The Marcellus shale runs from the southern tier of New York, through the western portion of Pennsylvania into the eastern half of Ohio and through West Virginia. In Pennsylvania, the formation extends from the Appalachian plateau into the western valley and ridge. This area has produced natural gas for years, but the Marcellus shale, a deep layer of rock, is officially identified as holding a relatively small amount of proven or potential reserves. However, many gas production companies are now interested in the Marcellus.

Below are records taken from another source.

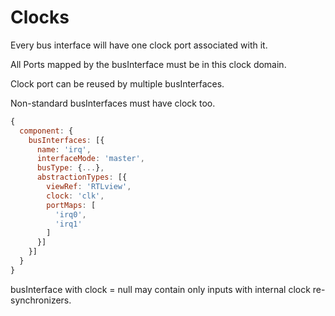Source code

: # Clocks

Every bus interface will have one clock port associated with it.

All Ports mapped by the busInterface must be in this clock domain.

Clock port can be reused by multiple busInterfaces.

Non-standard busInterfaces must have clock too.

```js
{
  component: {
    busInterfaces: [{
      name: 'irq',
      interfaceMode: 'master',
      busType: {...},
      abstractionTypes: [{
        viewRef: 'RTLview',
        clock: 'clk',
        portMaps: [
          'irq0',
          'irq1'
        ]
      }]
    }]
  }
}  
```

busInterface with clock = null may contain only inputs with internal clock re-synchronizers.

Engelder, working with Gary Lash, professor of geoscience, SUNY Fredonia, has conservatively estimated that the Marcellus shale contains 168 trillion cubic feet of natural gas in place and optimistically suggests that the amounts could be as high as 516 trillion cubic feet.
"Conservatively, we generally only consider 10 percent of gas in place as a potential resource," says Engelder. "The key, of course, is that the Marcellus is more easily produced by horizontal drilling across fractures, and until recently, gas production companies seemed unaware of the presence of the natural fractures necessary for magnifying the success of horizontal drilling in the Marcellus."
The U.S. currently produces roughly 30 trillion cubic feet of gas a year, and these numbers are dropping. According to Engelder, the technology exists to recover 50 trillion cubic feet of gas from the Marcellus, thus keeping the U.S. production up. If this recovery is realized, the Marcellus reservoir would be considered a Super Giant gas field.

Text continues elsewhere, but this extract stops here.